Record set:

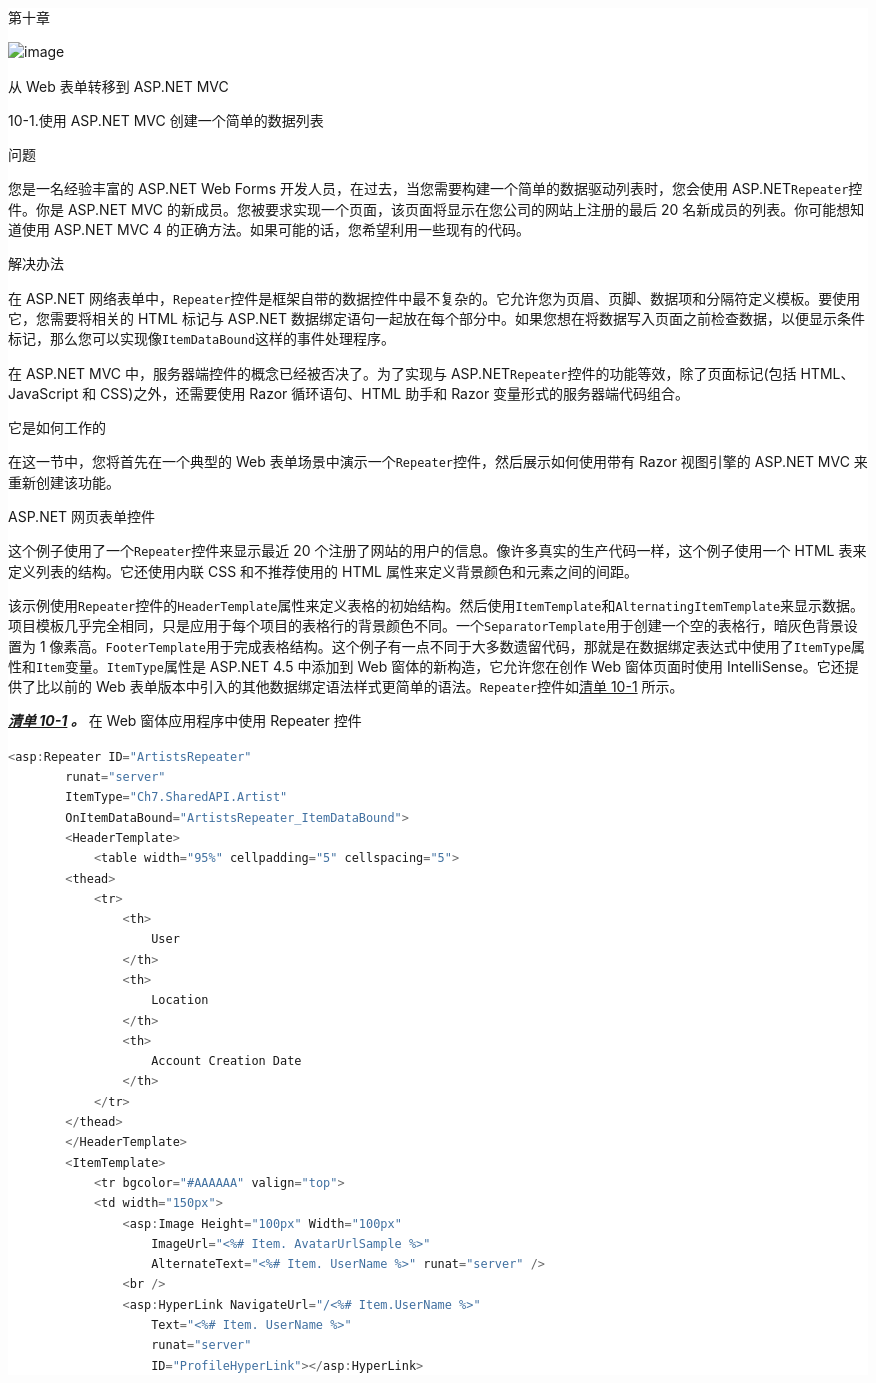 第十章

![image](images/frontdot.jpg)

从 Web 表单转移到 ASP.NET MVC

10-1.使用 ASP.NET MVC 创建一个简单的数据列表

问题

您是一名经验丰富的 ASP.NET Web Forms 开发人员，在过去，当您需要构建一个简单的数据驱动列表时，您会使用 ASP.NET`Repeater`控件。你是 ASP.NET MVC 的新成员。您被要求实现一个页面，该页面将显示在您公司的网站上注册的最后 20 名新成员的列表。你可能想知道使用 ASP.NET MVC 4 的正确方法。如果可能的话，您希望利用一些现有的代码。

解决办法

在 ASP.NET 网络表单中，`Repeater`控件是框架自带的数据控件中最不复杂的。它允许您为页眉、页脚、数据项和分隔符定义模板。要使用它，您需要将相关的 HTML 标记与 ASP.NET 数据绑定语句一起放在每个部分中。如果您想在将数据写入页面之前检查数据，以便显示条件标记，那么您可以实现像`ItemDataBound`这样的事件处理程序。

在 ASP.NET MVC 中，服务器端控件的概念已经被否决了。为了实现与 ASP.NET`Repeater`控件的功能等效，除了页面标记(包括 HTML、JavaScript 和 CSS)之外，还需要使用 Razor 循环语句、HTML 助手和 Razor 变量形式的服务器端代码组合。

它是如何工作的

在这一节中，您将首先在一个典型的 Web 表单场景中演示一个`Repeater`控件，然后展示如何使用带有 Razor 视图引擎的 ASP.NET MVC 来重新创建该功能。

ASP.NET 网页表单控件

这个例子使用了一个`Repeater`控件来显示最近 20 个注册了网站的用户的信息。像许多真实的生产代码一样，这个例子使用一个 HTML 表来定义列表的结构。它还使用内联 CSS 和不推荐使用的 HTML 属性来定义背景颜色和元素之间的间距。

该示例使用`Repeater`控件的`HeaderTemplate`属性来定义表格的初始结构。然后使用`ItemTemplate`和`AlternatingItemTemplate`来显示数据。项目模板几乎完全相同，只是应用于每个项目的表格行的背景颜色不同。一个`SeparatorTemplate`用于创建一个空的表格行，暗灰色背景设置为 1 像素高。`FooterTemplate`用于完成表格结构。这个例子有一点不同于大多数遗留代码，那就是在数据绑定表达式中使用了`ItemType`属性和`Item`变量。`ItemType`属性是 ASP.NET 4.5 中添加到 Web 窗体的新构造，它允许您在创作 Web 窗体页面时使用 IntelliSense。它还提供了比以前的 Web 表单版本中引入的其他数据绑定语法样式更简单的语法。`Repeater`控件如[清单 10-1](#list1) 所示。

***[清单 10-1](#_list1) 。*** 在 Web 窗体应用程序中使用 Repeater 控件

```cs
<asp:Repeater ID="ArtistsRepeater"
        runat="server"
        ItemType="Ch7.SharedAPI.Artist"
        OnItemDataBound="ArtistsRepeater_ItemDataBound">
        <HeaderTemplate>
            <table width="95%" cellpadding="5" cellspacing="5">
        <thead>
            <tr>
                <th>
                    User
                </th>
                <th>
                    Location
                </th>
                <th>
                    Account Creation Date
                </th>
            </tr>
        </thead>
        </HeaderTemplate>
        <ItemTemplate>
            <tr bgcolor="#AAAAAA" valign="top">
            <td width="150px">
                <asp:Image Height="100px" Width="100px"
                    ImageUrl="<%# Item. AvatarUrlSample %>"
                    AlternateText="<%# Item. UserName %>" runat="server" />
                <br />
                <asp:HyperLink NavigateUrl="/<%# Item.UserName %>"
                    Text="<%# Item. UserName %>"
                    runat="server"
                    ID="ProfileHyperLink"></asp:HyperLink>
```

Work request: All of the records above should be returned exactly, though the pictures should not.

Output of the exercise:
 第十章

![image](images/frontdot.jpg)

从 Web 表单转移到 ASP.NET MVC

10-1.使用 ASP.NET MVC 创建一个简单的数据列表

问题

您是一名经验丰富的 ASP.NET Web Forms 开发人员，在过去，当您需要构建一个简单的数据驱动列表时，您会使用 ASP.NET`Repeater`控件。你是 ASP.NET MVC 的新成员。您被要求实现一个页面，该页面将显示在您公司的网站上注册的最后 20 名新成员的列表。你可能想知道使用 ASP.NET MVC 4 的正确方法。如果可能的话，您希望利用一些现有的代码。

解决办法

在 ASP.NET 网络表单中，`Repeater`控件是框架自带的数据控件中最不复杂的。它允许您为页眉、页脚、数据项和分隔符定义模板。要使用它，您需要将相关的 HTML 标记与 ASP.NET 数据绑定语句一起放在每个部分中。如果您想在将数据写入页面之前检查数据，以便显示条件标记，那么您可以实现像`ItemDataBound`这样的事件处理程序。

在 ASP.NET MVC 中，服务器端控件的概念已经被否决了。为了实现与 ASP.NET`Repeater`控件的功能等效，除了页面标记(包括 HTML、JavaScript 和 CSS)之外，还需要使用 Razor 循环语句、HTML 助手和 Razor 变量形式的服务器端代码组合。

它是如何工作的

在这一节中，您将首先在一个典型的 Web 表单场景中演示一个`Repeater`控件，然后展示如何使用带有 Razor 视图引擎的 ASP.NET MVC 来重新创建该功能。

ASP.NET 网页表单控件

这个例子使用了一个`Repeater`控件来显示最近 20 个注册了网站的用户的信息。像许多真实的生产代码一样，这个例子使用一个 HTML 表来定义列表的结构。它还使用内联 CSS 和不推荐使用的 HTML 属性来定义背景颜色和元素之间的间距。

该示例使用`Repeater`控件的`HeaderTemplate`属性来定义表格的初始结构。然后使用`ItemTemplate`和`AlternatingItemTemplate`来显示数据。项目模板几乎完全相同，只是应用于每个项目的表格行的背景颜色不同。一个`SeparatorTemplate`用于创建一个空的表格行，暗灰色背景设置为 1 像素高。`FooterTemplate`用于完成表格结构。这个例子有一点不同于大多数遗留代码，那就是在数据绑定表达式中使用了`ItemType`属性和`Item`变量。`ItemType`属性是 ASP.NET 4.5 中添加到 Web 窗体的新构造，它允许您在创作 Web 窗体页面时使用 IntelliSense。它还提供了比以前的 Web 表单版本中引入的其他数据绑定语法样式更简单的语法。`Repeater`控件如[清单 10-1](#list1) 所示。

***[清单 10-1](#_list1) 。*** 在 Web 窗体应用程序中使用 Repeater 控件

```cs
<asp:Repeater ID="ArtistsRepeater"
        runat="server"
        ItemType="Ch7.SharedAPI.Artist"
        OnItemDataBound="ArtistsRepeater_ItemDataBound">
        <HeaderTemplate>
            <table width="95%" cellpadding="5" cellspacing="5">
        <thead>
            <tr>
                <th>
                    User
                </th>
                <th>
                    Location
                </th>
                <th>
                    Account Creation Date
                </th>
            </tr>
        </thead>
        </HeaderTemplate>
        <ItemTemplate>
            <tr bgcolor="#AAAAAA" valign="top">
            <td width="150px">
                <asp:Image Height="100px" Width="100px"
                    ImageUrl="<%# Item. AvatarUrlSample %>"
                    AlternateText="<%# Item. UserName %>" runat="server" />
                <br />
                <asp:HyperLink NavigateUrl="/<%# Item.UserName %>"
                    Text="<%# Item. UserName %>"
                    runat="server"
                    ID="ProfileHyperLink"></asp:HyperLink>
```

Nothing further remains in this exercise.